(Stored data)
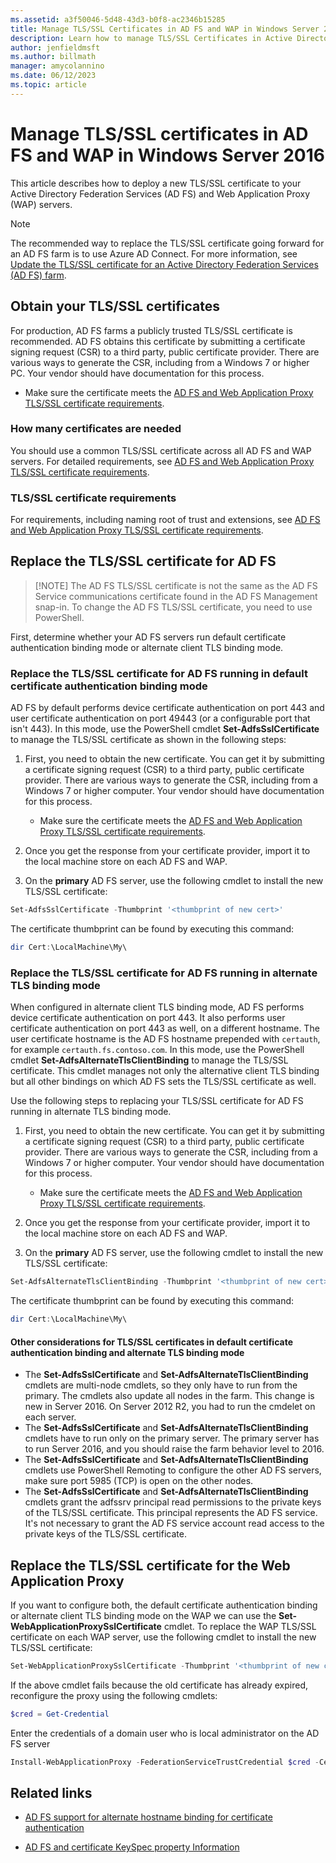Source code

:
 ```yaml
---
ms.assetid: a3f50046-5d48-43d3-b0f8-ac2346b15285
title: Manage TLS/SSL Certificates in AD FS and WAP in Windows Server 2016
description: Learn how to manage TLS/SSL Certificates in Active Directory Federation Services (AD FS) and WAP in Windows Server 2016.
author: jenfieldmsft
ms.author: billmath
manager: amycolannino
ms.date: 06/12/2023
ms.topic: article
---
```


# Manage TLS/SSL certificates in AD FS and WAP in Windows Server 2016

This article describes how to deploy a new TLS/SSL certificate to your Active Directory Federation Services (AD FS) and Web Application Proxy (WAP) servers.

>[!NOTE]
>The recommended way to replace the TLS/SSL certificate going forward for an AD FS farm is to use Azure AD Connect. For more information, see [Update the TLS/SSL certificate for an Active Directory Federation Services (AD FS) farm](/azure/active-directory/connect/active-directory-aadconnectfed-ssl-update).

## Obtain your TLS/SSL certificates

For production, AD FS farms a publicly trusted TLS/SSL certificate is recommended. AD FS obtains this certificate by submitting a certificate signing request (CSR) to a third party, public certificate provider. There are various ways to generate the CSR, including from a Windows 7 or higher PC. Your vendor should have documentation for this process.

- Make sure the certificate meets the [AD FS and Web Application Proxy TLS/SSL certificate requirements](../overview/ad-fs-requirements.md#BKMK_1).

### How many certificates are needed

You should use a common TLS/SSL certificate across all AD FS and WAP servers. For detailed requirements, see [AD FS and Web Application Proxy TLS/SSL certificate requirements](../overview/ad-fs-requirements.md#BKMK_1).

### TLS/SSL certificate requirements

For requirements, including naming root of trust and extensions, see [AD FS and Web Application Proxy TLS/SSL certificate requirements](../overview/ad-fs-requirements.md#BKMK_1).

## Replace the TLS/SSL certificate for AD FS
>
> [!NOTE]
> The AD FS TLS/SSL certificate is not the same as the AD FS Service communications certificate found in the AD FS Management snap-in. To change the AD FS TLS/SSL certificate, you need to use PowerShell.

First, determine whether your AD FS servers run default certificate authentication binding mode or alternate client TLS binding mode.

### Replace the TLS/SSL certificate for AD FS running in default certificate authentication binding mode

AD FS by default performs device certificate authentication on port 443 and user certificate authentication on port 49443 (or a configurable port that isn't 443).
In this mode, use the PowerShell cmdlet **Set-AdfsSslCertificate** to manage the TLS/SSL certificate as shown in the following steps:

1. First, you need to obtain the new certificate. You can get it by submitting a certificate signing request (CSR) to a third party, public certificate provider. There are various ways to generate the CSR, including from a Windows 7 or higher computer. Your vendor should have documentation for this process.

    - Make sure the certificate meets the [AD FS and Web Application Proxy TLS/SSL certificate requirements](../overview/ad-fs-requirements.md#BKMK_1).

1. Once you get the response from your certificate provider, import it to the local machine store on each AD FS and WAP.

1. On the **primary** AD FS server, use the following cmdlet to install the new TLS/SSL certificate:

```powershell
Set-AdfsSslCertificate -Thumbprint '<thumbprint of new cert>'
```

The certificate thumbprint can be found by executing this command:

```powershell
dir Cert:\LocalMachine\My\
```

### Replace the TLS/SSL certificate for AD FS running in alternate TLS binding mode

When configured in alternate client TLS binding mode, AD FS performs device certificate authentication on port 443. It also performs user certificate authentication on port 443 as well, on a different hostname. The user certificate hostname is the AD FS hostname prepended with `certauth`, for example `certauth.fs.contoso.com`.
In this mode, use the PowerShell cmdlet **Set-AdfsAlternateTlsClientBinding** to manage the TLS/SSL certificate. This cmdlet manages not only the alternative client TLS binding but all other bindings on which AD FS sets the TLS/SSL certificate as well.

Use the following steps to replacing your TLS/SSL certificate for AD FS running in alternate TLS binding mode.

1. First, you need to obtain the new certificate. You can get it by submitting a certificate signing request (CSR) to a third party, public certificate provider. There are various ways to generate the CSR, including from a Windows 7 or higher computer. Your vendor should have documentation for this process.

    - Make sure the certificate meets the [AD FS and Web Application Proxy TLS/SSL certificate requirements](../overview/ad-fs-requirements.md#BKMK_1).

1. Once you get the response from your certificate provider, import it to the local machine store on each AD FS and WAP.

1. On the **primary** AD FS server, use the following cmdlet to install the new TLS/SSL certificate:

```powershell
Set-AdfsAlternateTlsClientBinding -Thumbprint '<thumbprint of new cert>'
```

The certificate thumbprint can be found by executing this command:

```powershell
dir Cert:\LocalMachine\My\
```

#### Other considerations for TLS/SSL certificates in default certificate authentication binding and alternate TLS binding mode

- The **Set-AdfsSslCertificate** and **Set-AdfsAlternateTlsClientBinding** cmdlets are multi-node cmdlets, so they only have to run from the primary. The cmdlets also update all nodes in the farm. This change is new in Server 2016. On Server 2012 R2, you had to run the cmdelet on each server.
- The **Set-AdfsSslCertificate** and **Set-AdfsAlternateTlsClientBinding** cmdlets have to run only on the primary server. The primary server has to run Server 2016, and you should raise the farm behavior level to 2016.
- The **Set-AdfsSslCertificate** and **Set-AdfsAlternateTlsClientBinding** cmdlets use PowerShell Remoting to configure the other AD FS servers, make sure port 5985 (TCP) is open on the other nodes.
- The **Set-AdfsSslCertificate** and **Set-AdfsAlternateTlsClientBinding** cmdlets grant the adfssrv principal read permissions to the private keys of the TLS/SSL certificate. This principal represents the AD FS service. It's not necessary to grant the AD FS service account read access to the private keys of the TLS/SSL certificate.

## Replace the TLS/SSL certificate for the Web Application Proxy

If you want to configure both, the default certificate authentication binding or alternate client TLS binding mode on the WAP we can use the **Set-WebApplicationProxySslCertificate** cmdlet.
To replace the WAP TLS/SSL certificate on each WAP server, use the following cmdlet to install the new TLS/SSL certificate:

```powershell
Set-WebApplicationProxySslCertificate -Thumbprint '<thumbprint of new cert>'
```

If the above cmdlet fails because the old certificate has already expired, reconfigure the proxy using the following cmdlets:

```powershell
$cred = Get-Credential
```

Enter the credentials of a domain user who is local administrator on the AD FS server

```powershell
Install-WebApplicationProxy -FederationServiceTrustCredential $cred -CertificateThumbprint '<thumbprint of new cert>' -FederationServiceName 'fs.contoso.com'
```

## Related links

- [AD FS support for alternate hostname binding for certificate authentication](../operations/AD-FS-support-for-alternate-hostname-binding-for-certificate-authentication.md)

- [AD FS and certificate KeySpec property Information](../technical-reference/AD-FS-and-KeySpec-Property.md)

Description of the task. Return the records above verbatim, images excluded.

Expected answer.
Source code

:
 ```yaml
---
ms.assetid: a3f50046-5d48-43d3-b0f8-ac2346b15285
title: Manage TLS/SSL Certificates in AD FS and WAP in Windows Server 2016
description: Learn how to manage TLS/SSL Certificates in Active Directory Federation Services (AD FS) and WAP in Windows Server 2016.
author: jenfieldmsft
ms.author: billmath
manager: amycolannino
ms.date: 06/12/2023
ms.topic: article
---
```


# Manage TLS/SSL certificates in AD FS and WAP in Windows Server 2016

This article describes how to deploy a new TLS/SSL certificate to your Active Directory Federation Services (AD FS) and Web Application Proxy (WAP) servers.

>[!NOTE]
>The recommended way to replace the TLS/SSL certificate going forward for an AD FS farm is to use Azure AD Connect. For more information, see [Update the TLS/SSL certificate for an Active Directory Federation Services (AD FS) farm](/azure/active-directory/connect/active-directory-aadconnectfed-ssl-update).

## Obtain your TLS/SSL certificates

For production, AD FS farms a publicly trusted TLS/SSL certificate is recommended. AD FS obtains this certificate by submitting a certificate signing request (CSR) to a third party, public certificate provider. There are various ways to generate the CSR, including from a Windows 7 or higher PC. Your vendor should have documentation for this process.

- Make sure the certificate meets the [AD FS and Web Application Proxy TLS/SSL certificate requirements](../overview/ad-fs-requirements.md#BKMK_1).

### How many certificates are needed

You should use a common TLS/SSL certificate across all AD FS and WAP servers. For detailed requirements, see [AD FS and Web Application Proxy TLS/SSL certificate requirements](../overview/ad-fs-requirements.md#BKMK_1).

### TLS/SSL certificate requirements

For requirements, including naming root of trust and extensions, see [AD FS and Web Application Proxy TLS/SSL certificate requirements](../overview/ad-fs-requirements.md#BKMK_1).

## Replace the TLS/SSL certificate for AD FS
>
> [!NOTE]
> The AD FS TLS/SSL certificate is not the same as the AD FS Service communications certificate found in the AD FS Management snap-in. To change the AD FS TLS/SSL certificate, you need to use PowerShell.

First, determine whether your AD FS servers run default certificate authentication binding mode or alternate client TLS binding mode.

### Replace the TLS/SSL certificate for AD FS running in default certificate authentication binding mode

AD FS by default performs device certificate authentication on port 443 and user certificate authentication on port 49443 (or a configurable port that isn't 443).
In this mode, use the PowerShell cmdlet **Set-AdfsSslCertificate** to manage the TLS/SSL certificate as shown in the following steps:

1. First, you need to obtain the new certificate. You can get it by submitting a certificate signing request (CSR) to a third party, public certificate provider. There are various ways to generate the CSR, including from a Windows 7 or higher computer. Your vendor should have documentation for this process.

    - Make sure the certificate meets the [AD FS and Web Application Proxy TLS/SSL certificate requirements](../overview/ad-fs-requirements.md#BKMK_1).

1. Once you get the response from your certificate provider, import it to the local machine store on each AD FS and WAP.

1. On the **primary** AD FS server, use the following cmdlet to install the new TLS/SSL certificate:

```powershell
Set-AdfsSslCertificate -Thumbprint '<thumbprint of new cert>'
```

The certificate thumbprint can be found by executing this command:

```powershell
dir Cert:\LocalMachine\My\
```

### Replace the TLS/SSL certificate for AD FS running in alternate TLS binding mode

When configured in alternate client TLS binding mode, AD FS performs device certificate authentication on port 443. It also performs user certificate authentication on port 443 as well, on a different hostname. The user certificate hostname is the AD FS hostname prepended with `certauth`, for example `certauth.fs.contoso.com`.
In this mode, use the PowerShell cmdlet **Set-AdfsAlternateTlsClientBinding** to manage the TLS/SSL certificate. This cmdlet manages not only the alternative client TLS binding but all other bindings on which AD FS sets the TLS/SSL certificate as well.

Use the following steps to replacing your TLS/SSL certificate for AD FS running in alternate TLS binding mode.

1. First, you need to obtain the new certificate. You can get it by submitting a certificate signing request (CSR) to a third party, public certificate provider. There are various ways to generate the CSR, including from a Windows 7 or higher computer. Your vendor should have documentation for this process.

    - Make sure the certificate meets the [AD FS and Web Application Proxy TLS/SSL certificate requirements](../overview/ad-fs-requirements.md#BKMK_1).

1. Once you get the response from your certificate provider, import it to the local machine store on each AD FS and WAP.

1. On the **primary** AD FS server, use the following cmdlet to install the new TLS/SSL certificate:

```powershell
Set-AdfsAlternateTlsClientBinding -Thumbprint '<thumbprint of new cert>'
```

The certificate thumbprint can be found by executing this command:

```powershell
dir Cert:\LocalMachine\My\
```

#### Other considerations for TLS/SSL certificates in default certificate authentication binding and alternate TLS binding mode

- The **Set-AdfsSslCertificate** and **Set-AdfsAlternateTlsClientBinding** cmdlets are multi-node cmdlets, so they only have to run from the primary. The cmdlets also update all nodes in the farm. This change is new in Server 2016. On Server 2012 R2, you had to run the cmdelet on each server.
- The **Set-AdfsSslCertificate** and **Set-AdfsAlternateTlsClientBinding** cmdlets have to run only on the primary server. The primary server has to run Server 2016, and you should raise the farm behavior level to 2016.
- The **Set-AdfsSslCertificate** and **Set-AdfsAlternateTlsClientBinding** cmdlets use PowerShell Remoting to configure the other AD FS servers, make sure port 5985 (TCP) is open on the other nodes.
- The **Set-AdfsSslCertificate** and **Set-AdfsAlternateTlsClientBinding** cmdlets grant the adfssrv principal read permissions to the private keys of the TLS/SSL certificate. This principal represents the AD FS service. It's not necessary to grant the AD FS service account read access to the private keys of the TLS/SSL certificate.

## Replace the TLS/SSL certificate for the Web Application Proxy

If you want to configure both, the default certificate authentication binding or alternate client TLS binding mode on the WAP we can use the **Set-WebApplicationProxySslCertificate** cmdlet.
To replace the WAP TLS/SSL certificate on each WAP server, use the following cmdlet to install the new TLS/SSL certificate:

```powershell
Set-WebApplicationProxySslCertificate -Thumbprint '<thumbprint of new cert>'
```

If the above cmdlet fails because the old certificate has already expired, reconfigure the proxy using the following cmdlets:

```powershell
$cred = Get-Credential
```

Enter the credentials of a domain user who is local administrator on the AD FS server

```powershell
Install-WebApplicationProxy -FederationServiceTrustCredential $cred -CertificateThumbprint '<thumbprint of new cert>' -FederationServiceName 'fs.contoso.com'
```

## Related links

- [AD FS support for alternate hostname binding for certificate authentication](../operations/AD-FS-support-for-alternate-hostname-binding-for-certificate-authentication.md)

- [AD FS and certificate KeySpec property Information](../technical-reference/AD-FS-and-KeySpec-Property.md)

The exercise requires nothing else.